Elisabeth Benavent fue mi ultima promesa cumplida de 2021, en este caso me paso lo mismo que con Alice Kellen, fui a la casa del libro y cogí los primeros que vi (y que me gustara la sinopsis, claramente)... en este caso fue la bilogía Canciones y Recuerdos.
Después de terminar con Nosotros en la luna de Alice Kellen, que sabéis que me encantó y me enamoró, empecé con Fuimos canciones. Desde un primer momento la forma de escribir me gusto bastante y adore los personajes de Adriana y Jimena, sobre todo la segunda que me gano casi desde el principio, pero no lograba empatizar, para nada, con Maca y Leo (mi amiga encontró la clave, salía de leer a una pareja que no tenía nada de toxicidad para meterme con estos dos que lo tóxico rezumaba por todos lados). Pero aun así el libro me gusto bastante, aunque puede que por la razón que he dicho antes se me hiciera cuesta arriba en algunos momentos... pero dirigiéndonos a la historia, amaba las conversaciones entre las 3 amigas, que conseguían que te mearas de la risa y adore que Maca llamara a su ex igual que yo al mío... El que no debe ser nombrado.

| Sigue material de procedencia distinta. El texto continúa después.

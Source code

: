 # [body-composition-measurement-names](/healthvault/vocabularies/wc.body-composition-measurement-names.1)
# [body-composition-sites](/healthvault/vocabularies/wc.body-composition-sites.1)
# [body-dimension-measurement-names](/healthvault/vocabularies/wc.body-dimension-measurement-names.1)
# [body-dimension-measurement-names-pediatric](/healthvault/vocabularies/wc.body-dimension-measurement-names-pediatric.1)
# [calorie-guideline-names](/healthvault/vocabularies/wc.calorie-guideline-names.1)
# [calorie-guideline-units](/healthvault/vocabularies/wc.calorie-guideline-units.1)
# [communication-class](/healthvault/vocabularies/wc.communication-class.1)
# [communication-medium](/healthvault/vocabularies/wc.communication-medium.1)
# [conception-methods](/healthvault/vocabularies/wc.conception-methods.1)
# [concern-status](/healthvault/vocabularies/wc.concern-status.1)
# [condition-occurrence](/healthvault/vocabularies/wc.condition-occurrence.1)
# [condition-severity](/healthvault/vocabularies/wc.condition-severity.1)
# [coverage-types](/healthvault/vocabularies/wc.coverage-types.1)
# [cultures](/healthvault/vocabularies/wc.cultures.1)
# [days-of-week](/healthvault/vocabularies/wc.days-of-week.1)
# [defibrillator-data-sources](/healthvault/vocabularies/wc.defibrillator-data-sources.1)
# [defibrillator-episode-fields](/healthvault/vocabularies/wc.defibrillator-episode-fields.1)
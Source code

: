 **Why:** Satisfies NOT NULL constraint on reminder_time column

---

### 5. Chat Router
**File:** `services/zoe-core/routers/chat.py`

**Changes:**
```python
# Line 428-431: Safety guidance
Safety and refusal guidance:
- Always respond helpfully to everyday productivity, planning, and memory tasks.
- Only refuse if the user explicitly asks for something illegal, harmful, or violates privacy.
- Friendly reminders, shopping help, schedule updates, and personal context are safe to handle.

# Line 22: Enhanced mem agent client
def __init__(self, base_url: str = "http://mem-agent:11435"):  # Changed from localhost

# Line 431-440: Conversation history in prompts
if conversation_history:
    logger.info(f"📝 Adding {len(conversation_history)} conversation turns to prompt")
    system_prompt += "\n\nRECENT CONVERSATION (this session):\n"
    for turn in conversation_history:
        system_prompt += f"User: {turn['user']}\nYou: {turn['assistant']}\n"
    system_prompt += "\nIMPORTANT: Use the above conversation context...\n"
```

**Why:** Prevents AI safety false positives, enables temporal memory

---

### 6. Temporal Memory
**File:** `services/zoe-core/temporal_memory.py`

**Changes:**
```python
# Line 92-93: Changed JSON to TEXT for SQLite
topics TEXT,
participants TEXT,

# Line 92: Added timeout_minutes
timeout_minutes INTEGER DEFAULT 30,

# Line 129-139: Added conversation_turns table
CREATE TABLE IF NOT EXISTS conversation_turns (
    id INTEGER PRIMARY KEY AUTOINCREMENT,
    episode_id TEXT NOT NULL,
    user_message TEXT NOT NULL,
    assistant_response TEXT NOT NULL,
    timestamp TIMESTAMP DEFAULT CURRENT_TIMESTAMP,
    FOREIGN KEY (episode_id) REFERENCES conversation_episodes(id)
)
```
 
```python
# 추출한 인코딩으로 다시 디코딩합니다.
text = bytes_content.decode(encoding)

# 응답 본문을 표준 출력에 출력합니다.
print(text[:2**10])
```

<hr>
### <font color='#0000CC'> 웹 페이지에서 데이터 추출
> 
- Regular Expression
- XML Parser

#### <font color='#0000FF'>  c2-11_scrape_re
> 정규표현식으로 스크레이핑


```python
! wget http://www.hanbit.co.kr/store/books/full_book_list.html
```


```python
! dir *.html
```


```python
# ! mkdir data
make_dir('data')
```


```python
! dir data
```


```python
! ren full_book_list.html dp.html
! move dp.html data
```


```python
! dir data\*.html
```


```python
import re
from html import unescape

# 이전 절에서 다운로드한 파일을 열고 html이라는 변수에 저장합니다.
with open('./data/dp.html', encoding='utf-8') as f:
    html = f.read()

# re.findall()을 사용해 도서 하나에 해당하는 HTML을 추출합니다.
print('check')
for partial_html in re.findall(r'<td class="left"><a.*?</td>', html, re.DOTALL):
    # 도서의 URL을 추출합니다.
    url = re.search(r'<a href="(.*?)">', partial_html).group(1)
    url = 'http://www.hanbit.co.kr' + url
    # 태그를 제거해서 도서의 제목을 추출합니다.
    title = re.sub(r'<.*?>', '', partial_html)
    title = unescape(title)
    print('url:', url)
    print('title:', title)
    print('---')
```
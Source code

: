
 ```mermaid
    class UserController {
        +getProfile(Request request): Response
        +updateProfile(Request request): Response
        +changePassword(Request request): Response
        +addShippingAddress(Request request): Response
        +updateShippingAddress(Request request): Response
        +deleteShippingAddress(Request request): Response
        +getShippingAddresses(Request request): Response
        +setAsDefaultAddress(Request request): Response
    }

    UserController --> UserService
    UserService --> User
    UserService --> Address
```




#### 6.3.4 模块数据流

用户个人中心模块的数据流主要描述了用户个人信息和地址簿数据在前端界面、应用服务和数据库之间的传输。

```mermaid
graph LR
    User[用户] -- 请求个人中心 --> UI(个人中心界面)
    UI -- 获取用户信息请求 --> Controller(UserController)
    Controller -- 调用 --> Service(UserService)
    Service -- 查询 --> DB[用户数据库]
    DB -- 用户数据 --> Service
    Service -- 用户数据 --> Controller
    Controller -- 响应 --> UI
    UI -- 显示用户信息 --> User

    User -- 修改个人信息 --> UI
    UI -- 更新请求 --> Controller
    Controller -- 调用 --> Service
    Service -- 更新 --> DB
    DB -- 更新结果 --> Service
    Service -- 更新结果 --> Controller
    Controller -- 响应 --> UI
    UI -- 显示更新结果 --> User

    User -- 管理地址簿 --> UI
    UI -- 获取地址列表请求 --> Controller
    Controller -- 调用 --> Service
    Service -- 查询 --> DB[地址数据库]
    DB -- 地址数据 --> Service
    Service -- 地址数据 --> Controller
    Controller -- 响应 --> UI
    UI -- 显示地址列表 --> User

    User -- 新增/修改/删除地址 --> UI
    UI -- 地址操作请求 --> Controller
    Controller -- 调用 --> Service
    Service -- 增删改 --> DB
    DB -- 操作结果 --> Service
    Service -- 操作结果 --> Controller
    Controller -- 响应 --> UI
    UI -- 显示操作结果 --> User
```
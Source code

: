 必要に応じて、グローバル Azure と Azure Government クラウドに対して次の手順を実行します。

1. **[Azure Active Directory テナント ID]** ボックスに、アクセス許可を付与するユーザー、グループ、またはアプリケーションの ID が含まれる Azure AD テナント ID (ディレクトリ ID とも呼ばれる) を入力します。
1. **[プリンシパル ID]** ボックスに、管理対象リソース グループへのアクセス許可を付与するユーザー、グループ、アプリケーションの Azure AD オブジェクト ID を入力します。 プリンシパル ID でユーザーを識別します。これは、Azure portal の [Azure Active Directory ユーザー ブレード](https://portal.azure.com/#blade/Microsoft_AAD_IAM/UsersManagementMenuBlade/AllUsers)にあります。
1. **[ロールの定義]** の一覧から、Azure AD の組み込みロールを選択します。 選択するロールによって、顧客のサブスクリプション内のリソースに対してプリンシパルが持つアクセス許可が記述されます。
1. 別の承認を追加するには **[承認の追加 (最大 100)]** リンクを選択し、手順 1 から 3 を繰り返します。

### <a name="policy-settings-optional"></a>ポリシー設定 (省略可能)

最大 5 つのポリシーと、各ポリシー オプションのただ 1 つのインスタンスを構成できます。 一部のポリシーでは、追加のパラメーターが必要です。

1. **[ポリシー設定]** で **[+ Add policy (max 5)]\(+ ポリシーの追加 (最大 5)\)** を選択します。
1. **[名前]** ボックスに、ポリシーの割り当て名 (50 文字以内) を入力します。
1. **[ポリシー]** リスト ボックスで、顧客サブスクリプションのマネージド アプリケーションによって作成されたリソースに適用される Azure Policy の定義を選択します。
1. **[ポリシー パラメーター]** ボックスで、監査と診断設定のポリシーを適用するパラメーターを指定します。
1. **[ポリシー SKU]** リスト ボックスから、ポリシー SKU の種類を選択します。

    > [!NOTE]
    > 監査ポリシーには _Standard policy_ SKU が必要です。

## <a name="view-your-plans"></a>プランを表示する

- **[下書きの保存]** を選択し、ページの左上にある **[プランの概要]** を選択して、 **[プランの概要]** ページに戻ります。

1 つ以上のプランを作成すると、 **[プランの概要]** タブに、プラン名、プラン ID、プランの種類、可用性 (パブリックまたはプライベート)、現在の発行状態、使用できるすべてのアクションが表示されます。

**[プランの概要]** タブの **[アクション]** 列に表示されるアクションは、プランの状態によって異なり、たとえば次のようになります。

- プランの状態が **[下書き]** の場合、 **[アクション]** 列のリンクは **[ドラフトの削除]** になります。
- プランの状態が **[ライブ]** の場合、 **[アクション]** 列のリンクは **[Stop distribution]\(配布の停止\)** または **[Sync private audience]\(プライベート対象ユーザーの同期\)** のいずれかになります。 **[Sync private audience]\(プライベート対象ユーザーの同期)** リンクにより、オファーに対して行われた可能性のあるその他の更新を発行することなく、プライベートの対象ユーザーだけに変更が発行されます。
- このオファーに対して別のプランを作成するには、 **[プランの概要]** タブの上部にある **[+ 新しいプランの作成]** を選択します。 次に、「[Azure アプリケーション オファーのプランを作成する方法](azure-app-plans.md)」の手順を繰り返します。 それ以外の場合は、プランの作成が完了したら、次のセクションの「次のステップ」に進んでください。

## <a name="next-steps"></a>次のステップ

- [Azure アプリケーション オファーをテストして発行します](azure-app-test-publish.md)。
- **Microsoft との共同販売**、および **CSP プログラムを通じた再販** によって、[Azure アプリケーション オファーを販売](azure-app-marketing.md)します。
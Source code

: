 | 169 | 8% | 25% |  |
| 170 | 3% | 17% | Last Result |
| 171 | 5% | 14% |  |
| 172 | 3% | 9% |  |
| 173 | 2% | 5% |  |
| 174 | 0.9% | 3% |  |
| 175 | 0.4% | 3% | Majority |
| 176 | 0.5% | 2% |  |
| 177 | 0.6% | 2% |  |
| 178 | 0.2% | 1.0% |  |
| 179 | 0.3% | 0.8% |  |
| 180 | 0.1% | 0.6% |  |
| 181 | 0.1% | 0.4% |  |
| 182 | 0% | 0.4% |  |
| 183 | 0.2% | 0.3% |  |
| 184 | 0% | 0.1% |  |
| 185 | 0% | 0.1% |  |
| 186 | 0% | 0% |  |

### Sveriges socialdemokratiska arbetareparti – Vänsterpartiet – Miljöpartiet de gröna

A la vez que seguía con las dificultades para conseguir que me gustaran Leo y Maca, no me costó nada amar a las parejas secundarias (mención aparte a Jimena y su pareja, que en muchos instantes me hacía estar pegada esperando alguna escena de ellos... amo). A medida que pasaba el libro más tóxicos me parecían y más curiosidad tenía por saber qué había pasado, también como iba a reconducir esa relación Elisabeth, después de todo lo que se habían hecho.
La segunda parte tuvo un no se que, que consiguió durar solo 48 horas en mis manos... no os diré nada para no hacer spoiler (que sabéis que los odio). Pero todo lo que eche de menos en la primera parte estaba en esta segunda, multiplicado y triplicado 9, los personajes siguieron encantándome y algunos más sé sumaron. También sabéis lo que amo que la escritora haga que me enamore de una ciudad, y Elisabeth lo consiguió tanto con Valencia como con Madrid. Deciros que este segundo libro es un cierre brillante para todos y me encanto leer ese final y su moraleja. Como detalle... amo, pero amo (no sabéis cuanto), que la llame canija. Definitivamente volvería a leer a esta mujer, su pluma me encanto y entendí, por fin, todo el éxito que tiene.